List examples of positive and negative ligands?
Answer 1:
Well, metals are electron rich materials………
Explanation:
……and they tend to undergo oxidation, i.e.
\(M \rightarrow M^{+}+e^{-}\)
\(M \rightarrow M^{2+}+2 e^{-}\)
\(M \rightarrow M^{3+}+3 e^{-}\)
And non-metals, from the right hand side of the Periodic Table, tend to be electron-poor materials, and they tend to be good oxidants….
\(\frac{1}{2} O_{2}+2 e^{-} \rightarrow O^{2-}\)
or:
\(\frac{1}{2} F_{2}+2 e^{-} \rightarrow F^{-}\)

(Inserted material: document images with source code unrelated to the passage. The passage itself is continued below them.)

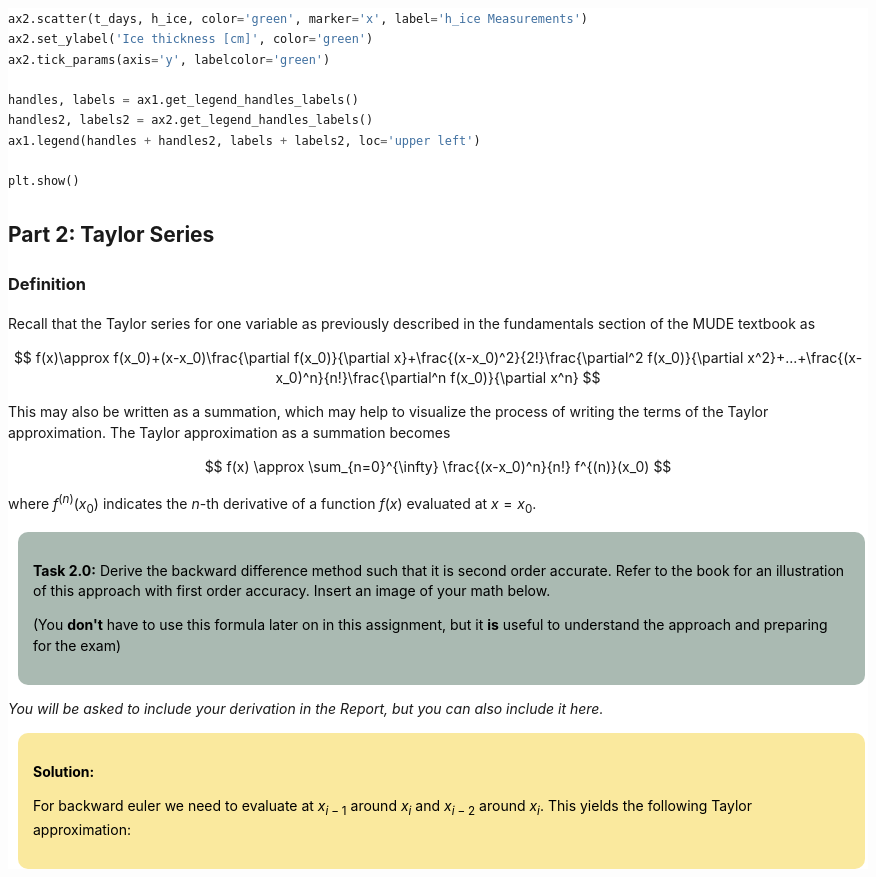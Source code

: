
 ```python
ax2.scatter(t_days, h_ice, color='green', marker='x', label='h_ice Measurements')
ax2.set_ylabel('Ice thickness [cm]', color='green')
ax2.tick_params(axis='y', labelcolor='green')

handles, labels = ax1.get_legend_handles_labels()
handles2, labels2 = ax2.get_legend_handles_labels()
ax1.legend(handles + handles2, labels + labels2, loc='upper left')

plt.show()
```

## Part 2: Taylor Series 

### Definition

Recall that the Taylor series for one variable as previously described in the fundamentals section of the MUDE textbook as

$$
f(x)\approx f(x_0)+(x-x_0)\frac{\partial f(x_0)}{\partial x}+\frac{(x-x_0)^2}{2!}\frac{\partial^2 f(x_0)}{\partial x^2}+...+\frac{(x-x_0)^n}{n!}\frac{\partial^n f(x_0)}{\partial x^n}
$$

This may also be written as a summation, which may help to visualize the process of writing the terms of the Taylor approximation. The Taylor approximation as a summation becomes 

$$
f(x) \approx \sum_{n=0}^{\infty} \frac{(x-x_0)^n}{n!} f^{(n)}(x_0)
$$

where $f^{(n)}(x_0)$ indicates the $n$-th derivative of a function $f(x)$ evaluated at $x=x_0$.


<div style="background-color:#AABAB2; color: black; width:95%; vertical-align: middle; padding:15px; margin: 10px; border-radius: 10px">
<p>
<b>Task 2.0:</b> Derive the backward difference method such that it is second order accurate. Refer to the book for an illustration of this approach with first order accuracy. Insert an image of your math below.

(You **don't** have to use this formula later on in this assignment, but it **is** useful to understand the approach and preparing for the exam)
</p>
</div>


_You will be asked to include your derivation in the Report, but you can also include it here._


<div style="background-color:#FAE99E; color: black; width:95%; vertical-align: middle; padding:15px; margin: 10px; border-radius: 10px">
<p>
<b>Solution:</b>   

For backward euler we need to evaluate at $x_{i-1}$ around $x_{i}$ and $x_{i-2}$ around $x_{i}$. This yields the following Taylor approximation: 
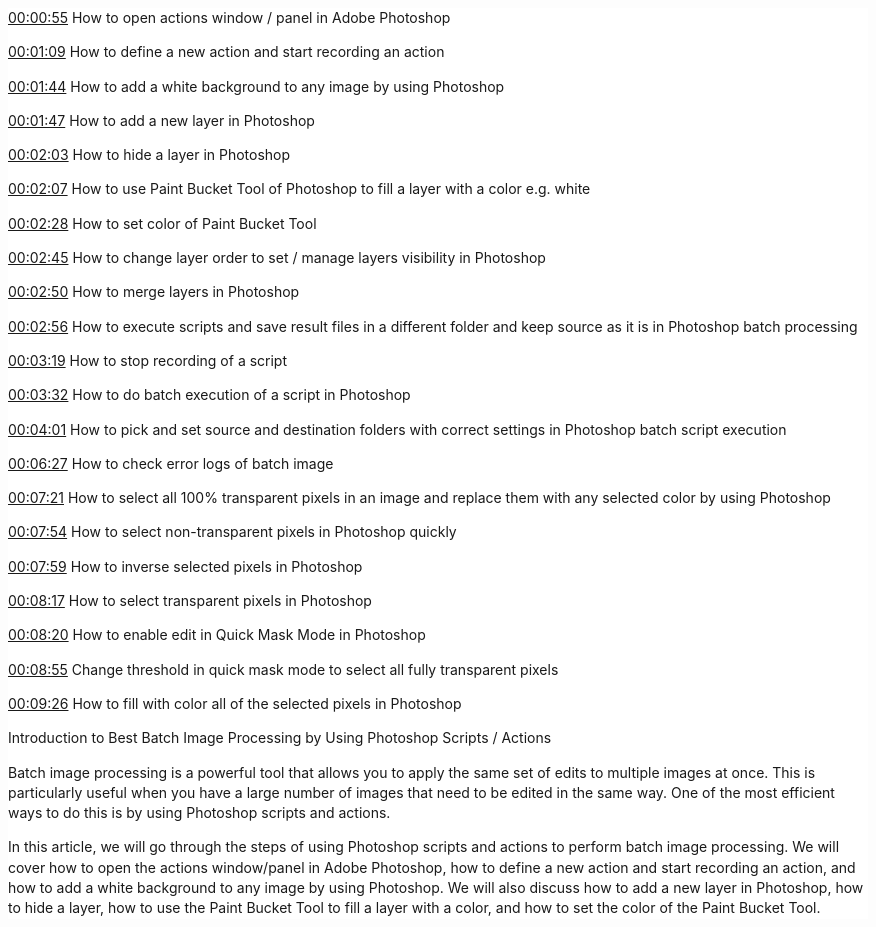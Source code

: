 [00:00:55](https://youtu.be/j3BeppKuYu4?t=55) How to open actions window / panel in Adobe Photoshop

[00:01:09](https://youtu.be/j3BeppKuYu4?t=69) How to define a new action and start recording an action

[00:01:44](https://youtu.be/j3BeppKuYu4?t=104) How to add a white background to any image by using Photoshop

[00:01:47](https://youtu.be/j3BeppKuYu4?t=107) How to add a new layer in Photoshop

[00:02:03](https://youtu.be/j3BeppKuYu4?t=123) How to hide a layer in Photoshop

[00:02:07](https://youtu.be/j3BeppKuYu4?t=127) How to use Paint Bucket Tool of Photoshop to fill a layer with a color e.g. white

[00:02:28](https://youtu.be/j3BeppKuYu4?t=148) How to set color of Paint Bucket Tool

[00:02:45](https://youtu.be/j3BeppKuYu4?t=165) How to change layer order to set / manage layers visibility in Photoshop

[00:02:50](https://youtu.be/j3BeppKuYu4?t=170) How to merge layers in Photoshop

[00:02:56](https://youtu.be/j3BeppKuYu4?t=176) How to execute scripts and save result files in a different folder and keep source as it is in Photoshop batch processing

[00:03:19](https://youtu.be/j3BeppKuYu4?t=199) How to stop recording of a script

[00:03:32](https://youtu.be/j3BeppKuYu4?t=212) How to do batch execution of a script in Photoshop

[00:04:01](https://youtu.be/j3BeppKuYu4?t=241) How to pick and set source and destination folders with correct settings in Photoshop batch script execution

[00:06:27](https://youtu.be/j3BeppKuYu4?t=387) How to check error logs of batch image

[00:07:21](https://youtu.be/j3BeppKuYu4?t=441) How to select all 100% transparent pixels in an image and replace them with any selected color by using Photoshop

[00:07:54](https://youtu.be/j3BeppKuYu4?t=474) How to select non-transparent pixels in Photoshop quickly

[00:07:59](https://youtu.be/j3BeppKuYu4?t=479) How to inverse selected pixels in Photoshop

[00:08:17](https://youtu.be/j3BeppKuYu4?t=497) How to select transparent pixels in Photoshop

[00:08:20](https://youtu.be/j3BeppKuYu4?t=500) How to enable edit in Quick Mask Mode in Photoshop

[00:08:55](https://youtu.be/j3BeppKuYu4?t=535) Change threshold in quick mask mode to select all fully transparent pixels

[00:09:26](https://youtu.be/j3BeppKuYu4?t=566) How to fill with color all of the selected pixels in Photoshop

Introduction to Best Batch Image Processing by Using Photoshop Scripts / Actions

Batch image processing is a powerful tool that allows you to apply the same set of edits to multiple images at once. This is particularly useful when you have a large number of images that need to be edited in the same way. One of the most efficient ways to do this is by using Photoshop scripts and actions.

In this article, we will go through the steps of using Photoshop scripts and actions to perform batch image processing. We will cover how to open the actions window/panel in Adobe Photoshop, how to define a new action and start recording an action, and how to add a white background to any image by using Photoshop. We will also discuss how to add a new layer in Photoshop, how to hide a layer, how to use the Paint Bucket Tool to fill a layer with a color, and how to set the color of the Paint Bucket Tool.
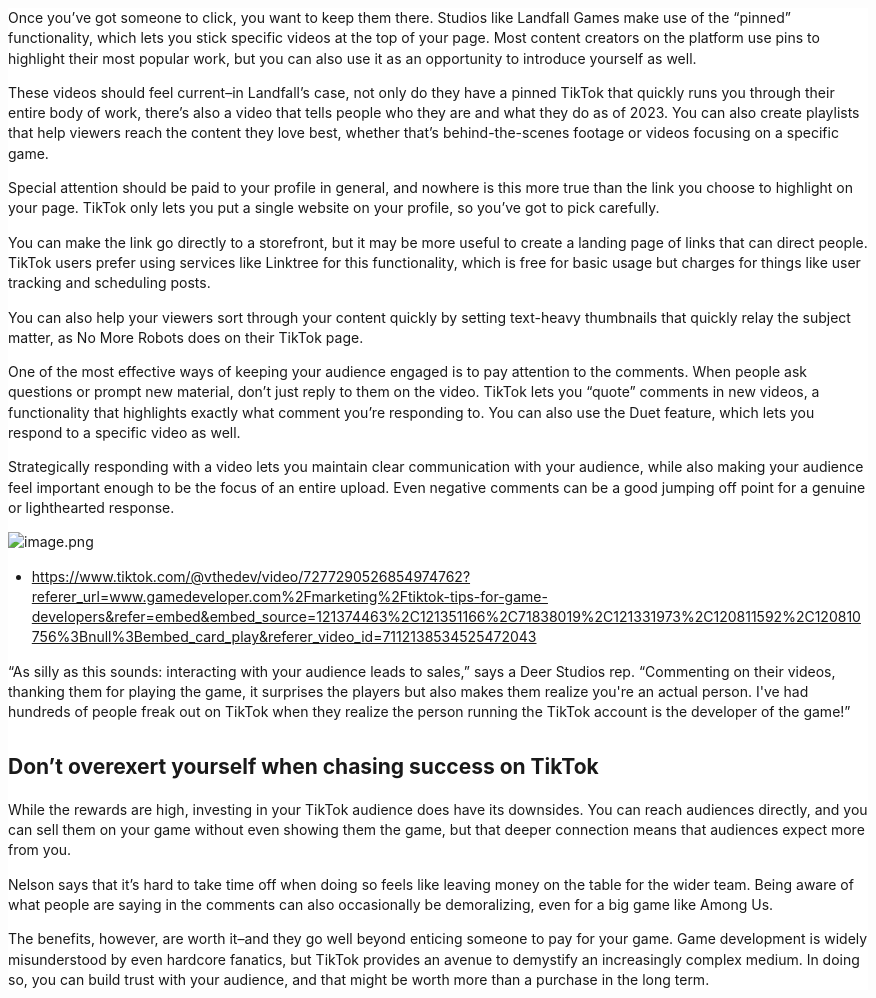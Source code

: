 Once you’ve got someone to click, you want to keep them there. Studios like Landfall Games make use of the “pinned” functionality, which lets you stick specific videos at the top of your page. Most content creators on the platform use pins to highlight their most popular work, but you can also use it as an opportunity to introduce yourself as well.

These videos should feel current–in Landfall’s case, not only do they have a pinned TikTok that quickly runs you through their entire body of work, there’s also a video that tells people who they are and what they do as of 2023. You can also create playlists that help viewers reach the content they love best, whether that’s behind-the-scenes footage or videos focusing on a specific game.

Special attention should be paid to your profile in general, and nowhere is this more true than the link you choose to highlight on your page. TikTok only lets you put a single website on your profile, so you’ve got to pick carefully.

You can make the link go directly to a storefront, but it may be more useful to create a landing page of links that can direct people. TikTok users prefer using services like Linktree for this functionality, which is free for basic usage but charges for things like user tracking and scheduling posts.

You can also help your viewers sort through your content quickly by setting text-heavy thumbnails that quickly relay the subject matter, as No More Robots does on their TikTok page.

One of the most effective ways of keeping your audience engaged is to pay attention to the comments. When people ask questions or prompt new material, don’t just reply to them on the video. TikTok lets you “quote” comments in new videos, a functionality that highlights exactly what comment you’re responding to. You can also use the Duet feature, which lets you respond to a specific video as well.

Strategically responding with a video lets you maintain clear communication with your audience, while also making your audience feel important enough to be the focus of an entire upload. Even negative comments can be a good jumping off point for a genuine or lighthearted response.

![image.png](https://s2.loli.net/2024/01/11/dnfAJEIzW6jpHcU.png)
- https://www.tiktok.com/@vthedev/video/7277290526854974762?referer_url=www.gamedeveloper.com%2Fmarketing%2Ftiktok-tips-for-game-developers&refer=embed&embed_source=121374463%2C121351166%2C71838019%2C121331973%2C120811592%2C120810756%3Bnull%3Bembed_card_play&referer_video_id=7112138534525472043

“As silly as this sounds: interacting with your audience leads to sales,” says a Deer Studios rep. “Commenting on their videos, thanking them for playing the game, it surprises the players but also makes them realize you're an actual person. I've had hundreds of people freak out on TikTok when they realize the person running the TikTok account is the developer of the game!”


## Don’t overexert yourself when chasing success on TikTok

While the rewards are high, investing in your TikTok audience does have its downsides. You can reach audiences directly, and you can sell them on your game without even showing them the game, but that deeper connection means that audiences expect more from you.

Nelson says that it’s hard to take time off when doing so feels like leaving money on the table for the wider team. Being aware of what people are saying in the comments can also occasionally be demoralizing, even for a big game like Among Us.

The benefits, however, are worth it–and they go well beyond enticing someone to pay for your game. Game development is widely misunderstood by even hardcore fanatics, but TikTok provides an avenue to demystify an increasingly complex medium. In doing so, you can build trust with your audience, and that might be worth more than a purchase in the long term.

Anyway, in most exams you will be issued a standard table of redox potentials, which will give you the possible redox processes.
Answer 2:
Um, not sure for which class, but I can list 12 anions, I suppose… there are hardly any positive ligands. I’m sure you could list more negative ligands than I can think of off the top of my head if you just look at a book.
All of these use the donor pair electron-counting method (Method A in this diagram).
KEY:
- Ligand name (ligand prefix), formula (side note)
POSITIVE LIGANDS
- Nitrosyl (nitrosyl), \(\mathrm{NO}^{+}\) (triple-bonded, bonds to metal in a linear configuration)
- Cycloheptatrienyl (heptahaptocycloheptatrienyl), \(\eta^{7}-\mathrm{C}_{7} \mathrm{H}_{7}^{+}\) (binds via seven atoms at once)
NEGATIVE LIGANDS
- Nitrosyl (nitrosyl), \(\mathrm{NO}^{-}\) (double-bonded, bonds to metal in a bent configuration)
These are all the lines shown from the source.